RE: Supreme Court Rules In Favor Of Colorado Baker
June 10, 2018 at 1:15 pm
(This post was last modified: June 10, 2018 at 1:17 pm by Angrboda.)
(June 10, 2018 at 9:13 am)LadyForCamus Wrote: @RR, why does religious “liberty” so often involve taking something away from someone else? Why is interfering with the lives of consenting adults (and paying customers) regarded as a freedom Christians think society owes them?
If a business owner is not willing to provide his goods and services to every paying customer in the general public equally, because he can’t distinguish between business ethics and his personal, private religious beliefs, then maybe he shouldn’t have a business at all.

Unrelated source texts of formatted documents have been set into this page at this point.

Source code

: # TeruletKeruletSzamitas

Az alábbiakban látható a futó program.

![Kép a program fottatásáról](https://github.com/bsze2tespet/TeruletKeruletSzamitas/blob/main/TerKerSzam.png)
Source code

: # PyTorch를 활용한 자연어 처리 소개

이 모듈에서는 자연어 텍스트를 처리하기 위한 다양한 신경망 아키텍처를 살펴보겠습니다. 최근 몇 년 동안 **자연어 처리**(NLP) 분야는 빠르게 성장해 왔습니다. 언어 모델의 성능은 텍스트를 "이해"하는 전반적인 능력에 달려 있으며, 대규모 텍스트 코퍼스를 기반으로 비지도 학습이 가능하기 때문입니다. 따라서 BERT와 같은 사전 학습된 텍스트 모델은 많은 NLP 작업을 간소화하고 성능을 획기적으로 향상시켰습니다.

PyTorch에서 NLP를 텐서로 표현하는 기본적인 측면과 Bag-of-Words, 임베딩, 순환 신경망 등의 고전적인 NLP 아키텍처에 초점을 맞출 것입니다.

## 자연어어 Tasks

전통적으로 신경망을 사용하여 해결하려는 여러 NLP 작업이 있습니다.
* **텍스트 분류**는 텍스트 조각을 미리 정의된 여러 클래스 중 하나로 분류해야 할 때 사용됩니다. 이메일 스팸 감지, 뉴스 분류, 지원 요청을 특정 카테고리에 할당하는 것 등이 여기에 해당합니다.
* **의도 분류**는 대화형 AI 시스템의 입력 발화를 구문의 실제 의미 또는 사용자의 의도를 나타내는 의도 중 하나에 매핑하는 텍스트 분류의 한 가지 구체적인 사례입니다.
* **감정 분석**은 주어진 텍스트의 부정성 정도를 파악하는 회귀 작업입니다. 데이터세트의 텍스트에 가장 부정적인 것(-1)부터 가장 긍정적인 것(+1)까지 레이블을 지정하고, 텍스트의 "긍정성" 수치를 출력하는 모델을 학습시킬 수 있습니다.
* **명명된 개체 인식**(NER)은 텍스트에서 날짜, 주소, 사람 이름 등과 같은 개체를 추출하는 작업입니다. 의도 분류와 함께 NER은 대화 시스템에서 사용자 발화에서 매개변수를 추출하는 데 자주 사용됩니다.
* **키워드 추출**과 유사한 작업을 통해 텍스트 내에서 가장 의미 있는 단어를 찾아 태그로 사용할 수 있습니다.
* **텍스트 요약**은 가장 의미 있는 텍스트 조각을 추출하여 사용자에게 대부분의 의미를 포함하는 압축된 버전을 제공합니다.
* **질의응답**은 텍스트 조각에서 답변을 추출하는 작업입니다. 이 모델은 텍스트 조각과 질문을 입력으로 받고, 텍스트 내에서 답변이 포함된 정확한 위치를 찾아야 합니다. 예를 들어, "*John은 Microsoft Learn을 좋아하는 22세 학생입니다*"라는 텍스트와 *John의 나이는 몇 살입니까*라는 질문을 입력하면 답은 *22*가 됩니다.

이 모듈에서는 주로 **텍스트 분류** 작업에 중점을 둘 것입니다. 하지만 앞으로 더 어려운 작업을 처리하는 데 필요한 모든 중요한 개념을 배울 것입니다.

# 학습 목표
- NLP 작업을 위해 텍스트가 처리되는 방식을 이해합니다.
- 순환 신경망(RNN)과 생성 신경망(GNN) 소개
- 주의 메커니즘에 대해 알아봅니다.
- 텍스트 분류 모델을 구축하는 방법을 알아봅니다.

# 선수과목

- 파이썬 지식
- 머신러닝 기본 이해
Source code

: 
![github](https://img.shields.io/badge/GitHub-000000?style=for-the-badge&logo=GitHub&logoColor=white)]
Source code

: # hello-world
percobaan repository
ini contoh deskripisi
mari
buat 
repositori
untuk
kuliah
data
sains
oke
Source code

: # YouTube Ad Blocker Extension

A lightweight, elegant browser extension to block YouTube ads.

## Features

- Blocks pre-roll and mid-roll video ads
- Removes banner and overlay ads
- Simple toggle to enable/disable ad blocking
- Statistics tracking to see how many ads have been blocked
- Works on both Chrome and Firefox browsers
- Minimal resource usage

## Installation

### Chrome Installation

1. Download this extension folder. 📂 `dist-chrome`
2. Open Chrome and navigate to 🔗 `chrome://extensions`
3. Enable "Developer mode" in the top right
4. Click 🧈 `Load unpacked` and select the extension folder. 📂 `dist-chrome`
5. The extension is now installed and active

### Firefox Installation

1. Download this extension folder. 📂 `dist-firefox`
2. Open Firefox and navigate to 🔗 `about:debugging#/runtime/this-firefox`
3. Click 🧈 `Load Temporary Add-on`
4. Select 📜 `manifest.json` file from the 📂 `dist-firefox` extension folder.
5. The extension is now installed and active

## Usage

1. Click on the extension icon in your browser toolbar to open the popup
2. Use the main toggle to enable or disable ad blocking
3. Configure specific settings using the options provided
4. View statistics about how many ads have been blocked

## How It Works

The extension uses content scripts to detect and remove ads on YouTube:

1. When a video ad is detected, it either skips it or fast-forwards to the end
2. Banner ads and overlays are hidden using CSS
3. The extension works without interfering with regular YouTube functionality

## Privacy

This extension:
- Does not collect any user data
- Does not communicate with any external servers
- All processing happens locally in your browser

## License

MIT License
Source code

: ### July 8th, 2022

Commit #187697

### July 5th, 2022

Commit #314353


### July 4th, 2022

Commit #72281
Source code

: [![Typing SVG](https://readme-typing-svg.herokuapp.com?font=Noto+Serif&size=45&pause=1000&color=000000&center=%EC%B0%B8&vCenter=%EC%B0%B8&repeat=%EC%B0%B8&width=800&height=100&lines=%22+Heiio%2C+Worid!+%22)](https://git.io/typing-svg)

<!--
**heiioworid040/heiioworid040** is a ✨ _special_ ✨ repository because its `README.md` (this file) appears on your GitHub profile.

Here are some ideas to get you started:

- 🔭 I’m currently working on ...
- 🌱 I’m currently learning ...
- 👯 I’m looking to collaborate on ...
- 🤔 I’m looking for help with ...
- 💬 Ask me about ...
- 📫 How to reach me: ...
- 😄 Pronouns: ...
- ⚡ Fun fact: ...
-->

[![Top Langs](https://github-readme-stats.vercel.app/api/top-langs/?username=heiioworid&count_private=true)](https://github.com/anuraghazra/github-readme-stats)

FWIW, the court found similar attitudes in the Commission to be hostile to religion and not reflective of the neutrality toward free exercise claims that the law required. To wit:
Quote:The neutral and respectful consideration to which Phillips was entitled was compromised here, however. The Civil Rights Commission’s treatment of his case has some elements of a clear and impermissible hostility toward the sincere religious beliefs that motivated his objection. That hostility surfaced at the Commission’s formal, public hearings, as shown by the record. On May 30, 2014, the seven-member Commission convened publicly to consider Phillips’ case. At several points during its meeting, commissioners endorsed the view that religious beliefs cannot legitimately be carried into the public sphere or commercial domain, implying that religious beliefs and persons are less than fully welcome in Colorado’s business community. One commissioner suggested that Phillips can believe “what he wants to believe,” but cannot act on his religious beliefs “if he decides to do business in the state.” Tr. 23. A few moments later, the commissioner restated the same position: “[I]f a businessman wants to do business in the state and he’s got an issue with the — the law’s impacting his personal belief system, he needs to look at being able to compromise.” Id., at 30.